- [Prompt]: Produce the same data once more, line for line.

Source texts of formatted documents

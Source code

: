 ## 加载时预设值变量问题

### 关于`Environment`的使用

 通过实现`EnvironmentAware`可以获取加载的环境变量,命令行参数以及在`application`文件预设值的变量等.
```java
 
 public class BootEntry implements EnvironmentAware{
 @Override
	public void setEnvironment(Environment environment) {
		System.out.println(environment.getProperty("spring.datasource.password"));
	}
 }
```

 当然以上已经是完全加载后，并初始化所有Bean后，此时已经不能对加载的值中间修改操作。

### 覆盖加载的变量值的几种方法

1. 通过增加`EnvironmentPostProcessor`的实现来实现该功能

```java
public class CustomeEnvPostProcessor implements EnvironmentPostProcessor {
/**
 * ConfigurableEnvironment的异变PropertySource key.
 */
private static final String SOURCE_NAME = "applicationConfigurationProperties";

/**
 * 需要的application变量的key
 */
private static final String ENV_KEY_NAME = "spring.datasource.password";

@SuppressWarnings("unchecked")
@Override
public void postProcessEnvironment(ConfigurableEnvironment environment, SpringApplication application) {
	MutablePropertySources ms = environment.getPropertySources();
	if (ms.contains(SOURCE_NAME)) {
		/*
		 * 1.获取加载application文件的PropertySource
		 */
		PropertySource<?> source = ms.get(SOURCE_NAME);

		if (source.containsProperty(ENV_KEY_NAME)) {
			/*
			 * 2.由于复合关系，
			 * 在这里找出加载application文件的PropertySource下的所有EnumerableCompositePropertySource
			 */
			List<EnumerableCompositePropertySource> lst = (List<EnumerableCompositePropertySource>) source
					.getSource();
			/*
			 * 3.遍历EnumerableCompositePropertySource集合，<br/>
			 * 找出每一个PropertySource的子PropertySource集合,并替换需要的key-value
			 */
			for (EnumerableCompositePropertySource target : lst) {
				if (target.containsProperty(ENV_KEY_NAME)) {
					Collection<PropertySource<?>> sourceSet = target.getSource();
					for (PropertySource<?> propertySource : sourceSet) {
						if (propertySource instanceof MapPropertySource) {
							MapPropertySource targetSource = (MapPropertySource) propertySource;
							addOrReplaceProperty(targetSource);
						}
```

- [Response for this exercise]:
Source code

: ## 加载时预设值变量问题

### 关于`Environment`的使用

 通过实现`EnvironmentAware`可以获取加载的环境变量,命令行参数以及在`application`文件预设值的变量等.
```java
 
 public class BootEntry implements EnvironmentAware{
 @Override
	public void setEnvironment(Environment environment) {
		System.out.println(environment.getProperty("spring.datasource.password"));
	}
 }
```

 当然以上已经是完全加载后，并初始化所有Bean后，此时已经不能对加载的值中间修改操作。

### 覆盖加载的变量值的几种方法

1. 通过增加`EnvironmentPostProcessor`的实现来实现该功能

```java
public class CustomeEnvPostProcessor implements EnvironmentPostProcessor {
/**
 * ConfigurableEnvironment的异变PropertySource key.
 */
private static final String SOURCE_NAME = "applicationConfigurationProperties";

/**
 * 需要的application变量的key
 */
private static final String ENV_KEY_NAME = "spring.datasource.password";

@SuppressWarnings("unchecked")
@Override
public void postProcessEnvironment(ConfigurableEnvironment environment, SpringApplication application) {
	MutablePropertySources ms = environment.getPropertySources();
	if (ms.contains(SOURCE_NAME)) {
		/*
		 * 1.获取加载application文件的PropertySource
		 */
		PropertySource<?> source = ms.get(SOURCE_NAME);

		if (source.containsProperty(ENV_KEY_NAME)) {
			/*
			 * 2.由于复合关系，
			 * 在这里找出加载application文件的PropertySource下的所有EnumerableCompositePropertySource
			 */
			List<EnumerableCompositePropertySource> lst = (List<EnumerableCompositePropertySource>) source
					.getSource();
			/*
			 * 3.遍历EnumerableCompositePropertySource集合，<br/>
			 * 找出每一个PropertySource的子PropertySource集合,并替换需要的key-value
			 */
			for (EnumerableCompositePropertySource target : lst) {
				if (target.containsProperty(ENV_KEY_NAME)) {
					Collection<PropertySource<?>> sourceSet = target.getSource();
					for (PropertySource<?> propertySource : sourceSet) {
						if (propertySource instanceof MapPropertySource) {
							MapPropertySource targetSource = (MapPropertySource) propertySource;
							addOrReplaceProperty(targetSource);
						}
```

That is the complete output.